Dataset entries
-=-=-=-=-

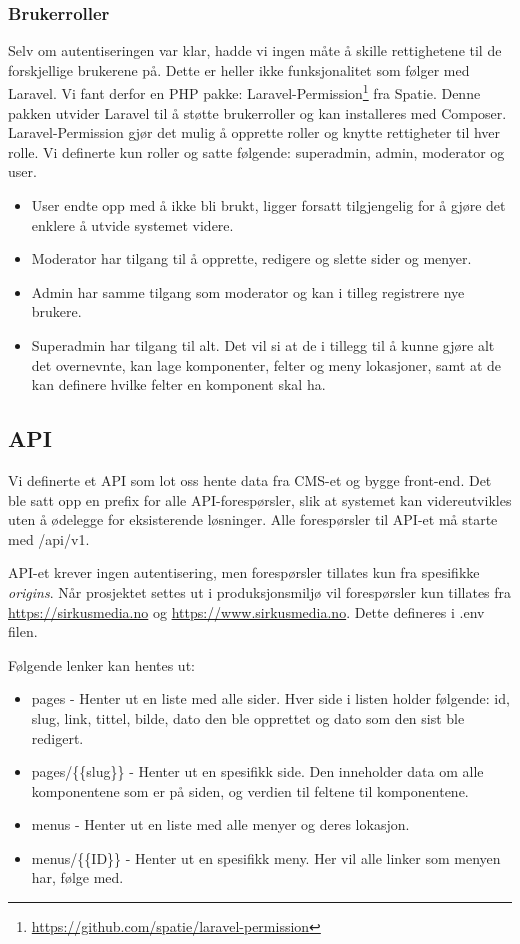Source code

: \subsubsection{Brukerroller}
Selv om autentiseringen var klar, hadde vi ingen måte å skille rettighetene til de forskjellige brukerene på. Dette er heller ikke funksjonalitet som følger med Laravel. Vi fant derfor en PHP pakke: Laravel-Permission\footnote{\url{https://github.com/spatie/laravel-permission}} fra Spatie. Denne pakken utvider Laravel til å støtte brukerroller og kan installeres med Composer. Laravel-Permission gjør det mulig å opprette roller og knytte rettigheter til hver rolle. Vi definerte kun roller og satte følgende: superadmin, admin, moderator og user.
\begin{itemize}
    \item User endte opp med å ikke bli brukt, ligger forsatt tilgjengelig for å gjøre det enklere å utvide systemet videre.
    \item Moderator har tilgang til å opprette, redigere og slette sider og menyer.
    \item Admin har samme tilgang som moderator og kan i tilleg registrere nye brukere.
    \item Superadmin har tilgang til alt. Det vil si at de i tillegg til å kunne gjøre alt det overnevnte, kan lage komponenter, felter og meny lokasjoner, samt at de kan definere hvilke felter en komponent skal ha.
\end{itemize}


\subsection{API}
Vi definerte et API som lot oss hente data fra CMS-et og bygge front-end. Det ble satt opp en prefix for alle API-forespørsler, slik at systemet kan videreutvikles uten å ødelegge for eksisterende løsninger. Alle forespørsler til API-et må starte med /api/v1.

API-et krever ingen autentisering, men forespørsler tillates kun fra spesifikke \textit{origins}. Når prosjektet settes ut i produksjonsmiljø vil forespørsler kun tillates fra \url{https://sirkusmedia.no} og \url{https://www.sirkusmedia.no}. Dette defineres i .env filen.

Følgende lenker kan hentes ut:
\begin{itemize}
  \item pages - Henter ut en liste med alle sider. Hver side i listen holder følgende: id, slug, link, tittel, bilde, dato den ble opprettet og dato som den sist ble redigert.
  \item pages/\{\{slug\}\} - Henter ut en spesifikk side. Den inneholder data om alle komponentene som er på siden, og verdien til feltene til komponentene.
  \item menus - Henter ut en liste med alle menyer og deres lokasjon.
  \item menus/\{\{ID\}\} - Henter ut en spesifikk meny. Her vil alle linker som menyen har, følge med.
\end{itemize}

-=-=-=-=-

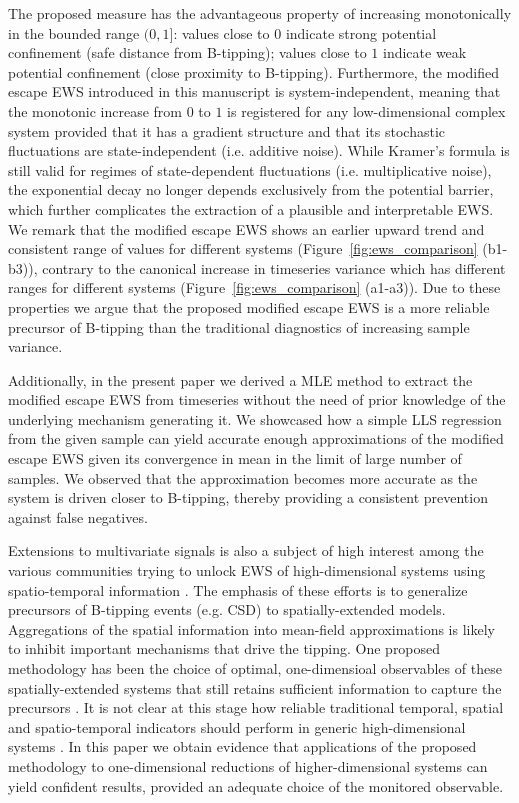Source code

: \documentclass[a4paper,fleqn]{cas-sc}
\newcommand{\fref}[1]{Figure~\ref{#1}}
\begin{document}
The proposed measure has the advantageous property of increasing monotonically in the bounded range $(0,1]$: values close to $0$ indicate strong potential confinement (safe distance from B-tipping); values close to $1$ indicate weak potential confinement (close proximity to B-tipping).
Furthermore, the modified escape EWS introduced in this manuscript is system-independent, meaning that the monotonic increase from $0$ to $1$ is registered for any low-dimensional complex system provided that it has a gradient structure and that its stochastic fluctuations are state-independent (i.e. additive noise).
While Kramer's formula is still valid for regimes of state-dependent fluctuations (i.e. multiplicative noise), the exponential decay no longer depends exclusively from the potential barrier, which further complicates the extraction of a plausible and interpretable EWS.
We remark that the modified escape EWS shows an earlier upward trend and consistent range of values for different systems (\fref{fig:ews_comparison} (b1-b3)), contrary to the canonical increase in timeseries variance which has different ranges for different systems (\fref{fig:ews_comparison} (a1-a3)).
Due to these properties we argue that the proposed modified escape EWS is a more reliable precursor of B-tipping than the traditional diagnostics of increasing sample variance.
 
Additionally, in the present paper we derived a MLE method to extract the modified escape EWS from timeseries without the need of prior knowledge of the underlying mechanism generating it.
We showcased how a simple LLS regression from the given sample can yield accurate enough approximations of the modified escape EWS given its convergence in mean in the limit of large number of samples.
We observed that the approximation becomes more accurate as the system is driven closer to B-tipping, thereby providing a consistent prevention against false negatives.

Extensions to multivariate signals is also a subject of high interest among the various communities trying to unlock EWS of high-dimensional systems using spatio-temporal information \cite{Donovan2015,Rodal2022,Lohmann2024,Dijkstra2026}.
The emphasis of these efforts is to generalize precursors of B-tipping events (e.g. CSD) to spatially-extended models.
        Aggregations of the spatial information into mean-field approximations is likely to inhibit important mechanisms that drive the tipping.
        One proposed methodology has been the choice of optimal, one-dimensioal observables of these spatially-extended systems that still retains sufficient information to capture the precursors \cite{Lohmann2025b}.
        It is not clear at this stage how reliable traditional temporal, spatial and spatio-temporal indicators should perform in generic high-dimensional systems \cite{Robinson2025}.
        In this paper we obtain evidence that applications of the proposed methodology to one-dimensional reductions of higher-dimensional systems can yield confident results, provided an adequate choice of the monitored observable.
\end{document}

-=-=-=-=-

## WORK TO BE COMPLETED:
Could you return exactly the stretch of the data above that starts at the line with "Furthermore, the modified" and ends at the line with "Aggregations of the", both lines included?

## WRITTEN ANSWER:
Furthermore, the modified escape EWS introduced in this manuscript is system-independent, meaning that the monotonic increase from $0$ to $1$ is registered for any low-dimensional complex system provided that it has a gradient structure and that its stochastic fluctuations are state-independent (i.e. additive noise).
While Kramer's formula is still valid for regimes of state-dependent fluctuations (i.e. multiplicative noise), the exponential decay no longer depends exclusively from the potential barrier, which further complicates the extraction of a plausible and interpretable EWS.
We remark that the modified escape EWS shows an earlier upward trend and consistent range of values for different systems (\fref{fig:ews_comparison} (b1-b3)), contrary to the canonical increase in timeseries variance which has different ranges for different systems (\fref{fig:ews_comparison} (a1-a3)).
Due to these properties we argue that the proposed modified escape EWS is a more reliable precursor of B-tipping than the traditional diagnostics of increasing sample variance.
 
Additionally, in the present paper we derived a MLE method to extract the modified escape EWS from timeseries without the need of prior knowledge of the underlying mechanism generating it.
We showcased how a simple LLS regression from the given sample can yield accurate enough approximations of the modified escape EWS given its convergence in mean in the limit of large number of samples.
We observed that the approximation becomes more accurate as the system is driven closer to B-tipping, thereby providing a consistent prevention against false negatives.

Extensions to multivariate signals is also a subject of high interest among the various communities trying to unlock EWS of high-dimensional systems using spatio-temporal information \cite{Donovan2015,Rodal2022,Lohmann2024,Dijkstra2026}.
The emphasis of these efforts is to generalize precursors of B-tipping events (e.g. CSD) to spatially-extended models.
        Aggregations of the spatial information into mean-field approximations is likely to inhibit important mechanisms that drive the tipping.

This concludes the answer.